Tenía unos treinta y cinco años, y el día que le conocí iba vestido de obrero, con una chaqueta de lanilla raída en el bajo, los codos casi transparentes y alpargatas en los pies, los empeines desnudos a pesar del frío. Eso me desconcertó tanto como su saludo, «buenos días, camarada, he venido a buscarte», unas palabras que no encajaban con las que Virtudes había pronunciado unos minutos antes, «ahí fuera hay un hombre que dice que es amigo de Ricardo…». Hasta que recordé que los falangistas, después de copiarnos el color de la camisa, también habían empezado a llamarse camaradas entre sí.

—No, no le conozco —en mayo de 1939, le devolví su foto al abogado de mi familia con otra sonrisa que tampoco apreció—. A primera vista, se parece al zapatero remendón de la calle Almagro, pero no sé quién es.

«No le conozco, —le dije también a él, aquella tarde de diciembre—, ¿quién es usted?». No me dijo su nombre, pero me tendió una nota cuyo encabezamiento era idéntico al de la carta que había quemado junto con el carné falangista de mi hermano,
querida Inés,
y luego, cuatro frases escritas con la misma letra,
ya estoy con mamá y con Matilde.

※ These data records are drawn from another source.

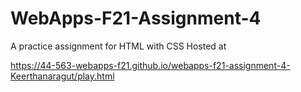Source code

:# WebApps-F21-Assignment-4
A practice assignment for HTML with CSS
Hosted at 

<https://44-563-webapps-f21.github.io/webapps-f21-assignment-4-Keerthanaragut/play.html>

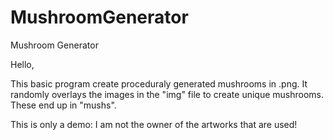 # MushroomGenerator
Mushroom Generator

Hello,

This basic program create proceduraly generated mushrooms in .png. It randomly overlays the images in the "img" file to create unique mushrooms. These end up in "mushs".

This is only a demo: I am not the owner of the artworks that are used!
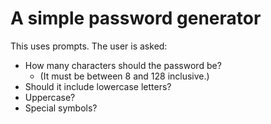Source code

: # A simple password generator

This uses prompts. The user is asked:
- How many characters should the password be?
  - (It must be between 8 and 128 inclusive.)
- Should it include lowercase letters?
- Uppercase?
- Special symbols?
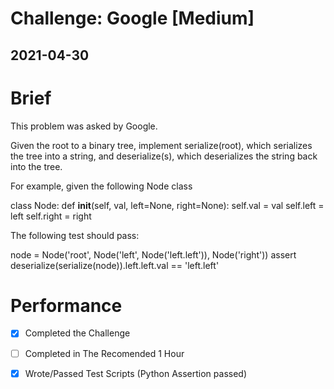 # Challenge: Google [Medium]
## 2021-04-30 

# Brief 

This problem was asked by Google.

Given the root to a binary tree, implement serialize(root), which serializes the tree into a string, and deserialize(s), which deserializes the string back into the tree.

For example, given the following Node class

class Node:
    def __init__(self, val, left=None, right=None):
        self.val = val
        self.left = left
        self.right = right

The following test should pass:

node = Node('root', Node('left', Node('left.left')), Node('right'))
assert deserialize(serialize(node)).left.left.val == 'left.left'


# Performance 
- [X] Completed the Challenge
- [ ] Completed in The Recomended 1 Hour
- [X] Wrote/Passed Test Scripts (Python Assertion passed)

Escribo estas palabras para recomendarte a un buen amigo, un excelente trabajador que sabrá restaurar el cuadro del abuelo. Yo estoy bien, y deseando tenerte a mi lado. Te quiero muchísimo, Ricardo.

—¿Está usted segura?

—Completamente —pero tuve la impresión de que no me creía—. No he visto a este hombre en mi vida.

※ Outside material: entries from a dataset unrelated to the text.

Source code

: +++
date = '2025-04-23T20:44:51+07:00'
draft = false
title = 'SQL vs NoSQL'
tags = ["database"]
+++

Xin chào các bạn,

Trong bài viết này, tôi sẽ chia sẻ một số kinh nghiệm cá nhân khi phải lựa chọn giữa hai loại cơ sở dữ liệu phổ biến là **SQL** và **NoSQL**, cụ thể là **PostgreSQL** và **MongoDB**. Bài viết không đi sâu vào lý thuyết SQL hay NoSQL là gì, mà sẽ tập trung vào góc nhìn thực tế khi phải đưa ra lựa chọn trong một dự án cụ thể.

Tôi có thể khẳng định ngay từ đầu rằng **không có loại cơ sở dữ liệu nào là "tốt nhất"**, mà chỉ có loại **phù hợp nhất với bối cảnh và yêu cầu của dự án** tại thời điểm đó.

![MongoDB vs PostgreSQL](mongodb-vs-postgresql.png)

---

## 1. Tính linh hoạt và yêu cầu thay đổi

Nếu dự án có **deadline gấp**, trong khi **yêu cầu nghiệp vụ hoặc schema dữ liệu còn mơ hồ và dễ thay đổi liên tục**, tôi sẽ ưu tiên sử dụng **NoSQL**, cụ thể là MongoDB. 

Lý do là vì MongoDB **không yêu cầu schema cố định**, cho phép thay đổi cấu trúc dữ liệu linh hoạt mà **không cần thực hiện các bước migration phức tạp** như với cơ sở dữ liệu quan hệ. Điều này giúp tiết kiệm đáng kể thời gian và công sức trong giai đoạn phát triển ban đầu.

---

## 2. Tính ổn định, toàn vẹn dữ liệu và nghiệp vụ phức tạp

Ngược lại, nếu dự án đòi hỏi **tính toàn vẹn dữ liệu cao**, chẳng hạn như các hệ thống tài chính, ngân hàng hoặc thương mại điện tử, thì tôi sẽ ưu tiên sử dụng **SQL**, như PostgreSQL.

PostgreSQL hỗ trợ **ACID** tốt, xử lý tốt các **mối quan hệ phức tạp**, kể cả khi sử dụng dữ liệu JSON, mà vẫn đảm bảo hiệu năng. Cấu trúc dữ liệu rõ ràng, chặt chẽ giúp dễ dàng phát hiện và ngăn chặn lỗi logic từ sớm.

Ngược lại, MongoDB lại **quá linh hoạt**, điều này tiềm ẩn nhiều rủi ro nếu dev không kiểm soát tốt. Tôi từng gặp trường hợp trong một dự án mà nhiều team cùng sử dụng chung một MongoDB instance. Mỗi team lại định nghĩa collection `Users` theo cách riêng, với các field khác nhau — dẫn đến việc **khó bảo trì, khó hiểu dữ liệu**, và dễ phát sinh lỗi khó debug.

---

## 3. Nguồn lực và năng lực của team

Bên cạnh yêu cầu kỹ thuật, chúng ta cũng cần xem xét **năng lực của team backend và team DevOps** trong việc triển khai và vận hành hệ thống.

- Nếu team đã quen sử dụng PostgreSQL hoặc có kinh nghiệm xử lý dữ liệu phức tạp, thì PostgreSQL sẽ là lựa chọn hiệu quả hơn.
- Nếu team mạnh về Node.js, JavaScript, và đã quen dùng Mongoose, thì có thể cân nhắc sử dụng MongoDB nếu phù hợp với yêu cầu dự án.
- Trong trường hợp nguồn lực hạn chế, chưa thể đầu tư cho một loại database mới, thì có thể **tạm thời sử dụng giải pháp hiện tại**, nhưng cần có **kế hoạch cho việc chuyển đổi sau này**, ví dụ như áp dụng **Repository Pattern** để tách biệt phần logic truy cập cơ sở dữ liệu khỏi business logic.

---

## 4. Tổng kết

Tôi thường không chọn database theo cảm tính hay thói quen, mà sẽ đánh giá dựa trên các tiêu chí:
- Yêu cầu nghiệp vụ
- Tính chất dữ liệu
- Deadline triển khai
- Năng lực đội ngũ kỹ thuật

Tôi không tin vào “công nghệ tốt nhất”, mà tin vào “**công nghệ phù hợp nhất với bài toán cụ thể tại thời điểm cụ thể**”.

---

«No entiendo lo que pone aquí, —le dije a él aquella tarde—. No sé quién ha escrito esto ni lo que pretende, así que le voy a pedir que se marche usted ahora mismo de mi casa». «¿Qué? —Él aún estaba menos preparado para encajar mi respuesta que el abogado que me trajo su foto a la cárcel dos años y medio después—. Pero… No puede ser… ¿No ha leído usted…?». «¿Este galimatías?, —y tiré la nota al suelo—. Sí, sí lo he leído, pero no entiendo lo que significa, ya se lo he dicho, y no pienso ir con usted a ninguna parte porque no le conozco y no me inspira ninguna confianza, así que váyase, por favor, ya se habrá dado cuenta al entrar de que esta casa es una oficina del Socorro Rojo Internacional, y está bajo la protección del gobierno».

—Nosotros, en cambio, creemos que sí llegó a conocerlo. Este hombre, José Luis Ramos García, cruzó las líneas el 18 de diciembre de 1936 para desempeñar una serie de misiones en Madrid. La primera consistía en recogerla a usted, con el dinero que su hermano había reunido para financiar el Alzamiento Nacional, y ponerla a salvo en nuestra zona. Don Ricardo le insistió mucho en que se pusiera en contacto con usted antes de acudir a ninguna otra cita, para que su salvamento, que estaría a cargo del mismo equipo que le sacó a él de la embajada de Suecia, no corriera ningún riesgo. No hay motivo para que no siguiera estas instrucciones, y nos consta que llegó a entrevistarse con otras personas en Madrid antes de ser detenido, condenado a muerte por un tribunal popular y fusilado a continuación.